The eurozone Purchasing Manager Index (PMI) has reached, 52.8 points, the lowest level since December last year reflecting ongoing challenges for Eurozone growth.
Key economic challenges such as employment and low inflation remained persistent, with concerns of deflation growing amid weak economic demand and falling company prices. While the service sector PMI slowed to a three month low, the manufacturing index reached 50.5, the lowest level since July last year.
Chris Williamson, chief economist at Markit commented: “The survey paints a picture of ongoing malaise in the eurozone economy. With growth of output and demand slowing, employment once again failed to show any meaningful increase. Such torpor meant prices continued to fall as firms fought for customers, which will inevitably heighten concerns that the region is facing deflation.
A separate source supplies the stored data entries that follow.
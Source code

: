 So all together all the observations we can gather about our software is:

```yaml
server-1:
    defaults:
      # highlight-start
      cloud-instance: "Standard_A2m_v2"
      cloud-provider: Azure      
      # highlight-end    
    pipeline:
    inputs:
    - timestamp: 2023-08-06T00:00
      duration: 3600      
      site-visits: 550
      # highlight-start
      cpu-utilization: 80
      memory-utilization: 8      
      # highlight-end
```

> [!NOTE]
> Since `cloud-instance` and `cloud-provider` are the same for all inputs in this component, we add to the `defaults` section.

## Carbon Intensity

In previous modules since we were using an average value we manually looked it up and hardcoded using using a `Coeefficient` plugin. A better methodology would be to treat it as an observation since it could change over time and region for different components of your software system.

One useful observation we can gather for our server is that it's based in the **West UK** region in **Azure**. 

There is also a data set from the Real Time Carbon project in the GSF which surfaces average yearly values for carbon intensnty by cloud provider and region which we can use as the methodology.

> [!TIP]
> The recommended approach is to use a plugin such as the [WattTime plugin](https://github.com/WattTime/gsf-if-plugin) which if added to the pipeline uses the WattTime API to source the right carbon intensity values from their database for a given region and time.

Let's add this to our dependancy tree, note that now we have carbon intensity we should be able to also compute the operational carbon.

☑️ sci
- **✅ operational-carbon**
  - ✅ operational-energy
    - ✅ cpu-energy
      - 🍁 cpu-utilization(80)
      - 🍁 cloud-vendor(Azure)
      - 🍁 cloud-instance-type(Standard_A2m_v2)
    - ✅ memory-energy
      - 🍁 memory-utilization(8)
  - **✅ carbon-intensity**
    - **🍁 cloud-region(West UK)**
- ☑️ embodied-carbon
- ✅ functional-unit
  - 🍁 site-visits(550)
Growth improved slightly in Germany, which had seen a 10 month low in August. However, a faster expansion of the service sector was countered by weak manufacturing data, new orders fell for the first time in over a year.
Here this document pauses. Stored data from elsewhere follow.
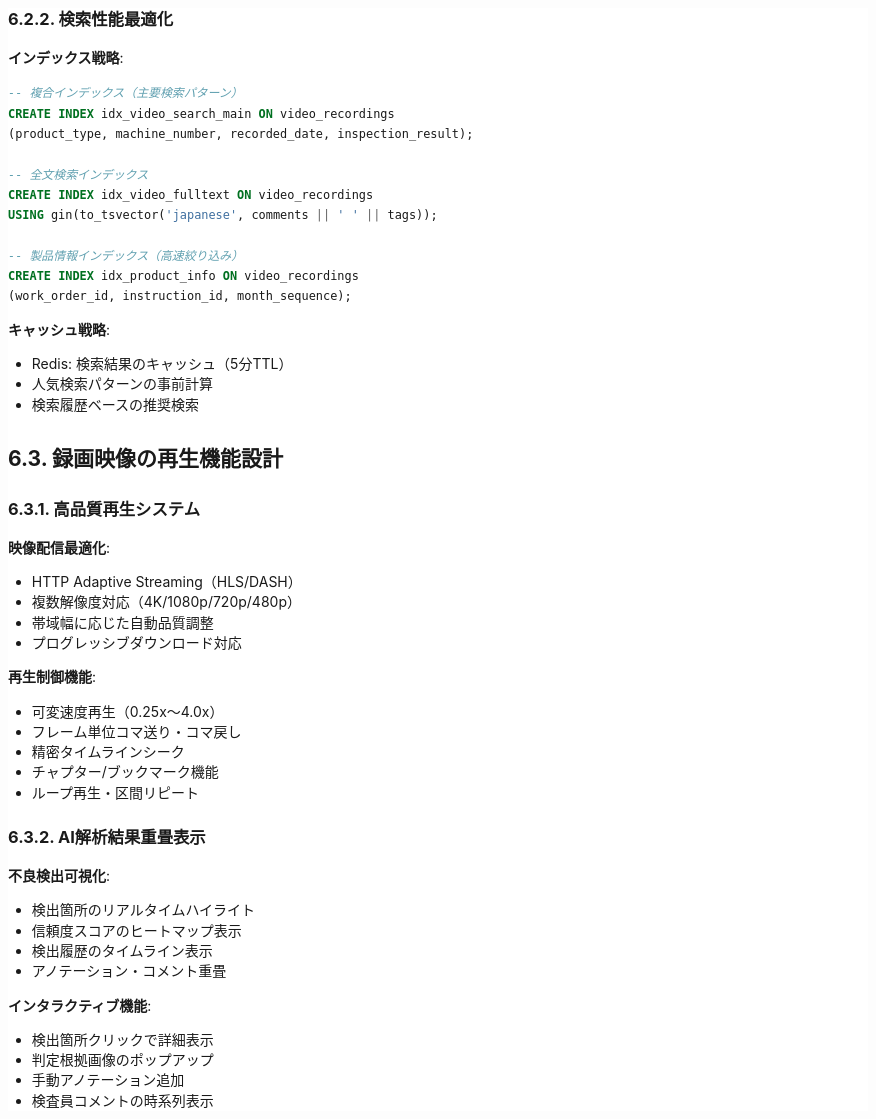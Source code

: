 ### 6.2.2. 検索性能最適化

**インデックス戦略**:
```sql
-- 複合インデックス（主要検索パターン）
CREATE INDEX idx_video_search_main ON video_recordings 
(product_type, machine_number, recorded_date, inspection_result);

-- 全文検索インデックス
CREATE INDEX idx_video_fulltext ON video_recordings 
USING gin(to_tsvector('japanese', comments || ' ' || tags));

-- 製品情報インデックス（高速絞り込み）
CREATE INDEX idx_product_info ON video_recordings 
(work_order_id, instruction_id, month_sequence);
```

**キャッシュ戦略**:
- Redis: 検索結果のキャッシュ（5分TTL）
- 人気検索パターンの事前計算
- 検索履歴ベースの推奨検索

## 6.3. 録画映像の再生機能設計

### 6.3.1. 高品質再生システム

**映像配信最適化**:
- HTTP Adaptive Streaming（HLS/DASH）
- 複数解像度対応（4K/1080p/720p/480p）
- 帯域幅に応じた自動品質調整
- プログレッシブダウンロード対応

**再生制御機能**:
- 可変速度再生（0.25x～4.0x）
- フレーム単位コマ送り・コマ戻し
- 精密タイムラインシーク
- チャプター/ブックマーク機能
- ループ再生・区間リピート

### 6.3.2. AI解析結果重畳表示

**不良検出可視化**:
- 検出箇所のリアルタイムハイライト
- 信頼度スコアのヒートマップ表示
- 検出履歴のタイムライン表示
- アノテーション・コメント重畳

**インタラクティブ機能**:
- 検出箇所クリックで詳細表示
- 判定根拠画像のポップアップ
- 手動アノテーション追加
- 検査員コメントの時系列表示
Signals from France were mixed, while the composite output index reached a three month low, the manufacturing PMI rose to a four month high. Output growth outside of France and Germany slowed to a six-month low, with order inflows registering the weakest rise for ten months
“For a central bank hoping that the economic data flow will start to improve, the ECB will be disappointed by the ongoing weakness of the PMI. The survey data suggest GDP is on course to grow by 0.3% at best in the third quarter, buoyed by a 0.4% expansion in Germany but dragged down by stagnation in France and sluggish growth in the rest of the region, “ Williamson said.